Activity - Once you have counted the lines below that contain "devguide", give that number and nothing else.

[Plain-text document sources]

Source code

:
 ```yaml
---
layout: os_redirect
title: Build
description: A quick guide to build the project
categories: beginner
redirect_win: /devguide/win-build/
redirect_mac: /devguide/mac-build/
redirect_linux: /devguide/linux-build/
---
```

...

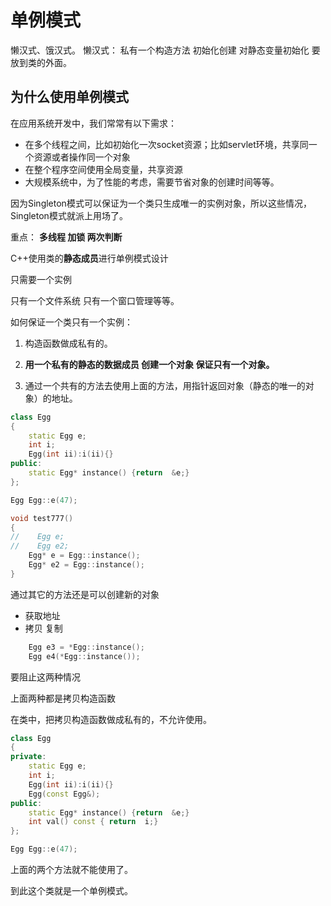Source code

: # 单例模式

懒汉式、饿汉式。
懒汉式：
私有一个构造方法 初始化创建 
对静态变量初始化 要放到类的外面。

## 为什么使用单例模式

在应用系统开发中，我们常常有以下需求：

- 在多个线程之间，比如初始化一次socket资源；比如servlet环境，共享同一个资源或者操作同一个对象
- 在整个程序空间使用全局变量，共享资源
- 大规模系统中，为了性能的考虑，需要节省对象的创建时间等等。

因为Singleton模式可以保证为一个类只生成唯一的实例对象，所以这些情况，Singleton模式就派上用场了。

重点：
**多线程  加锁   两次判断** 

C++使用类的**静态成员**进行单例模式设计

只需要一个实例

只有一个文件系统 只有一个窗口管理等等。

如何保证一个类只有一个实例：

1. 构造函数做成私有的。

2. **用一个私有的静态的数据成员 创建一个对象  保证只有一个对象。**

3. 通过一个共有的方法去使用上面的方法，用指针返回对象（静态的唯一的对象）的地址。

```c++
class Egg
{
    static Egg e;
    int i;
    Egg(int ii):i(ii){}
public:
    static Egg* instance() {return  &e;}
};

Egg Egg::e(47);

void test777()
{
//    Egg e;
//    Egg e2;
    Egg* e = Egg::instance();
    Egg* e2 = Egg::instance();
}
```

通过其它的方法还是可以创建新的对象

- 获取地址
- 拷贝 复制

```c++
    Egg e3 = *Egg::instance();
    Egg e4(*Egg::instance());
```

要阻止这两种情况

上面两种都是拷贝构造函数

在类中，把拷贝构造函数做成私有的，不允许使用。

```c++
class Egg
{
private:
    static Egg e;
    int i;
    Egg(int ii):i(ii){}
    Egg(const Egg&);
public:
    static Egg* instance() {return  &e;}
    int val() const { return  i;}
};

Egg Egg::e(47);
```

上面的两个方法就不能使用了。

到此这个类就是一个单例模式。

Result for this exercise - 3